[[ Exercise materials open ]]
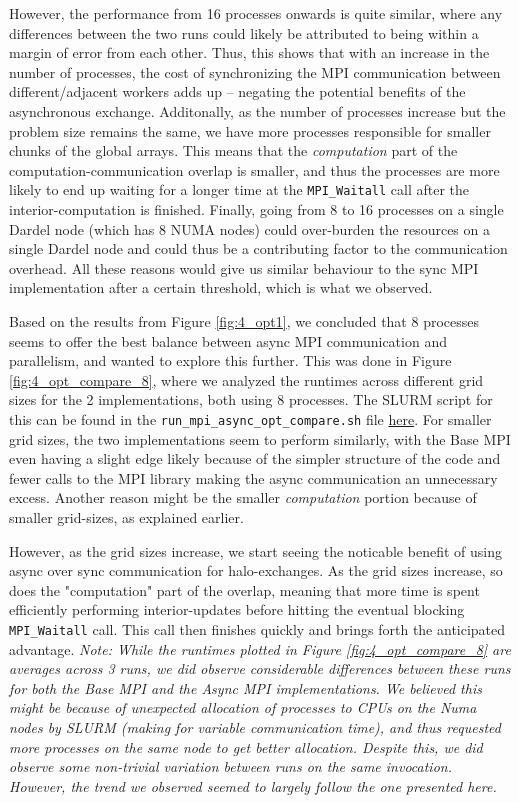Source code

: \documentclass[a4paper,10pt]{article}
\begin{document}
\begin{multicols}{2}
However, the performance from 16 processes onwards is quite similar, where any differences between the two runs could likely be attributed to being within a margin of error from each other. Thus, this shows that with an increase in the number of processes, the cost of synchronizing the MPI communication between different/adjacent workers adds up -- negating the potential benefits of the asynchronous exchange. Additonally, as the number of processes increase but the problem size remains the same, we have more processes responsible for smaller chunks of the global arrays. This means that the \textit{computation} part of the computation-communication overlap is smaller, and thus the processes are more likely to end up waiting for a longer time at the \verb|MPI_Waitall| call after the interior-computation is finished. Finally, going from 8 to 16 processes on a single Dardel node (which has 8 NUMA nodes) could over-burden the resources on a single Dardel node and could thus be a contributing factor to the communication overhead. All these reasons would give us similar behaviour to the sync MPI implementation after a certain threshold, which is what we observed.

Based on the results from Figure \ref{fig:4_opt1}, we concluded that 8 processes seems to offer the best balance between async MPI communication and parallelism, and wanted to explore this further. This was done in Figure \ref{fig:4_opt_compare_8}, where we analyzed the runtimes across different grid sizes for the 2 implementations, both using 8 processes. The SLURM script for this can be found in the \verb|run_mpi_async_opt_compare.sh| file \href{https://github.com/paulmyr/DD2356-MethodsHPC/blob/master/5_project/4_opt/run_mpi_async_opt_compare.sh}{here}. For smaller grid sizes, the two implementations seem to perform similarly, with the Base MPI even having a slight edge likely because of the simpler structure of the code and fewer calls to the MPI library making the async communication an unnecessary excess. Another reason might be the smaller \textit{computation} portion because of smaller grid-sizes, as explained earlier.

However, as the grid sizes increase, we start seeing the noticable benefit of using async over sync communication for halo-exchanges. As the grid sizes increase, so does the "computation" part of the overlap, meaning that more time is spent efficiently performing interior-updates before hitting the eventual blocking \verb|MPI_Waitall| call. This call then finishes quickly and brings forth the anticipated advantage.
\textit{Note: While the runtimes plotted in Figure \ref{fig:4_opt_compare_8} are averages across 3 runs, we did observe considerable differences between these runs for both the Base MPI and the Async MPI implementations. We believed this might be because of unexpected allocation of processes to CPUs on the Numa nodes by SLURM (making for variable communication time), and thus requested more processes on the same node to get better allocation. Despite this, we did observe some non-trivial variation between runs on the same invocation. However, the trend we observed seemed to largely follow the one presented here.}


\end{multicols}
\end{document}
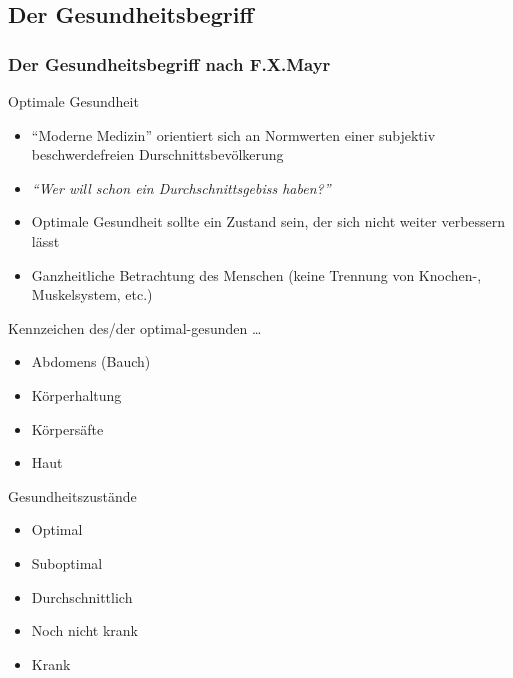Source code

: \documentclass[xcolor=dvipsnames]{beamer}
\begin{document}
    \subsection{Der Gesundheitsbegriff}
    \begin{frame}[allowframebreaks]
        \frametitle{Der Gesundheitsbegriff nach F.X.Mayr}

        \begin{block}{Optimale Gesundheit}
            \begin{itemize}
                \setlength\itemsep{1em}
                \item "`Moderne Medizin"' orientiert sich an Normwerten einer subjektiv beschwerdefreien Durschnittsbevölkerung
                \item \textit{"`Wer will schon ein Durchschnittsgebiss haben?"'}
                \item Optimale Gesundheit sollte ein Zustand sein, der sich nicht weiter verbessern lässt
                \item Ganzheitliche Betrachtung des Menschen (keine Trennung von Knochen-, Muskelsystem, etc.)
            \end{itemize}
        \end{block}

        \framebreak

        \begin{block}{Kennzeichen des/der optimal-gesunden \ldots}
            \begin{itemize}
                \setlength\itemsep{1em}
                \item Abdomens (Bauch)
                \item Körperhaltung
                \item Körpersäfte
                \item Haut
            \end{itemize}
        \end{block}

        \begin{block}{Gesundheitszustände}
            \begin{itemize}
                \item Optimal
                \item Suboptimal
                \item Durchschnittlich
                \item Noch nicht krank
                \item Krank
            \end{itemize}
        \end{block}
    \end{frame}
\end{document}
[[ Exercise materials closed ]]
Assignment:
Retype the records above line for line and exactly, omitting their pictures.

Your response:
Source code

: \documentclass[a4paper,10pt]{article}
\begin{document}
\begin{multicols}{2}
However, the performance from 16 processes onwards is quite similar, where any differences between the two runs could likely be attributed to being within a margin of error from each other. Thus, this shows that with an increase in the number of processes, the cost of synchronizing the MPI communication between different/adjacent workers adds up -- negating the potential benefits of the asynchronous exchange. Additonally, as the number of processes increase but the problem size remains the same, we have more processes responsible for smaller chunks of the global arrays. This means that the \textit{computation} part of the computation-communication overlap is smaller, and thus the processes are more likely to end up waiting for a longer time at the \verb|MPI_Waitall| call after the interior-computation is finished. Finally, going from 8 to 16 processes on a single Dardel node (which has 8 NUMA nodes) could over-burden the resources on a single Dardel node and could thus be a contributing factor to the communication overhead. All these reasons would give us similar behaviour to the sync MPI implementation after a certain threshold, which is what we observed.

Based on the results from Figure \ref{fig:4_opt1}, we concluded that 8 processes seems to offer the best balance between async MPI communication and parallelism, and wanted to explore this further. This was done in Figure \ref{fig:4_opt_compare_8}, where we analyzed the runtimes across different grid sizes for the 2 implementations, both using 8 processes. The SLURM script for this can be found in the \verb|run_mpi_async_opt_compare.sh| file \href{https://github.com/paulmyr/DD2356-MethodsHPC/blob/master/5_project/4_opt/run_mpi_async_opt_compare.sh}{here}. For smaller grid sizes, the two implementations seem to perform similarly, with the Base MPI even having a slight edge likely because of the simpler structure of the code and fewer calls to the MPI library making the async communication an unnecessary excess. Another reason might be the smaller \textit{computation} portion because of smaller grid-sizes, as explained earlier.

However, as the grid sizes increase, we start seeing the noticable benefit of using async over sync communication for halo-exchanges. As the grid sizes increase, so does the "computation" part of the overlap, meaning that more time is spent efficiently performing interior-updates before hitting the eventual blocking \verb|MPI_Waitall| call. This call then finishes quickly and brings forth the anticipated advantage.
\textit{Note: While the runtimes plotted in Figure \ref{fig:4_opt_compare_8} are averages across 3 runs, we did observe considerable differences between these runs for both the Base MPI and the Async MPI implementations. We believed this might be because of unexpected allocation of processes to CPUs on the Numa nodes by SLURM (making for variable communication time), and thus requested more processes on the same node to get better allocation. Despite this, we did observe some non-trivial variation between runs on the same invocation. However, the trend we observed seemed to largely follow the one presented here.}


\end{multicols}
\end{document}
Source code

: \documentclass[xcolor=dvipsnames]{beamer}
\begin{document}
    \subsection{Der Gesundheitsbegriff}
    \begin{frame}[allowframebreaks]
        \frametitle{Der Gesundheitsbegriff nach F.X.Mayr}

        \begin{block}{Optimale Gesundheit}
            \begin{itemize}
                \setlength\itemsep{1em}
                \item "`Moderne Medizin"' orientiert sich an Normwerten einer subjektiv beschwerdefreien Durschnittsbevölkerung
                \item \textit{"`Wer will schon ein Durchschnittsgebiss haben?"'}
                \item Optimale Gesundheit sollte ein Zustand sein, der sich nicht weiter verbessern lässt
                \item Ganzheitliche Betrachtung des Menschen (keine Trennung von Knochen-, Muskelsystem, etc.)
            \end{itemize}
        \end{block}

        \framebreak

        \begin{block}{Kennzeichen des/der optimal-gesunden \ldots}
            \begin{itemize}
                \setlength\itemsep{1em}
                \item Abdomens (Bauch)
                \item Körperhaltung
                \item Körpersäfte
                \item Haut
            \end{itemize}
        \end{block}

        \begin{block}{Gesundheitszustände}
            \begin{itemize}
                \item Optimal
                \item Suboptimal
                \item Durchschnittlich
                \item Noch nicht krank
                \item Krank
            \end{itemize}
        \end{block}
    \end{frame}
\end{document}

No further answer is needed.